The three-page Appendix F, called “Guidelines for Selecting Investment Managers and Advisers,” says that at a minimum, a fiduciary manager should obtain full information on an investment firm’s investment and business approaches, professional resources, financial strength, historical performance, regulatory history, personnel turnover, comparative fees, and other relevant factors. Advisors can download the OCC handbook for free by logging on to

“Bank affiliated advisors will have the greatest interest in it [Appendix F],” says John Baker, a securities lawyer with the law firm Stradley, Ronon, Stevens & Young in Washington, D.C. “But [when] a national bank is selecting an investment manager or independent investment advisor to advise a fiduciary account, this is what the bank is going to be looking for. So I would think that even if [an advisor] doesn’t have any affiliation with a national bank, but [they'd] like their business, which is a pretty substantial portion of the investment advisor community, that even though the [OCC] book as a whole may not be much of interest, the Appendix will be.”

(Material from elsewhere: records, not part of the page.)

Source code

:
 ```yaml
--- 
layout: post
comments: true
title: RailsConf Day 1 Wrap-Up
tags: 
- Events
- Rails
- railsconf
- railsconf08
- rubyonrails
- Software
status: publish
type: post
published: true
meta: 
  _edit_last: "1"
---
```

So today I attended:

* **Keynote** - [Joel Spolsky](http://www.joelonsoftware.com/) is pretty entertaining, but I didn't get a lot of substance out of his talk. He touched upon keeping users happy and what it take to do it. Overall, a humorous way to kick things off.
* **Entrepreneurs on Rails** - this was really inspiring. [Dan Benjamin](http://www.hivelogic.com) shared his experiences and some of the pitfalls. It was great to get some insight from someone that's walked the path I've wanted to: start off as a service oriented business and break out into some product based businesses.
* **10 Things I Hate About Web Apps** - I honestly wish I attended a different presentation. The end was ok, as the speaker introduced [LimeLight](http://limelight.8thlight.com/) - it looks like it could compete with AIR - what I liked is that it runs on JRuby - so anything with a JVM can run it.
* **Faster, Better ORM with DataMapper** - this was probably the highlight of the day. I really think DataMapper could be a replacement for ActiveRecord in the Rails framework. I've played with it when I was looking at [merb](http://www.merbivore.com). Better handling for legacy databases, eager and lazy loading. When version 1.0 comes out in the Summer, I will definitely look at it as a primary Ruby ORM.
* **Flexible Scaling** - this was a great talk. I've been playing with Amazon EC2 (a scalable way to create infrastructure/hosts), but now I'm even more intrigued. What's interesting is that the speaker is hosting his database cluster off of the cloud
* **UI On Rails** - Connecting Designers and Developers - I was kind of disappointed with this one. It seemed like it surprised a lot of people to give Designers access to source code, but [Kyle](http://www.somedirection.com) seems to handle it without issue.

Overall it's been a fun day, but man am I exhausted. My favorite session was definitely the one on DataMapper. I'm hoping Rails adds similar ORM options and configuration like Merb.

The Appendix warns national banks–which are regulated by the OCC–to obtain as much information as possible because, “Problems arise not when a fiduciary has done too much, but when it has done too little.” The OCC recommends that fiduciary managers seek advice, if necessary, from other experts and consultants in the field before choosing a third party, and interview several firms before making a final decision. Also, the OCC says the due diligence process should be thoroughly documented and reviewed by appropriate risk managers prior to executing a contract with a third party.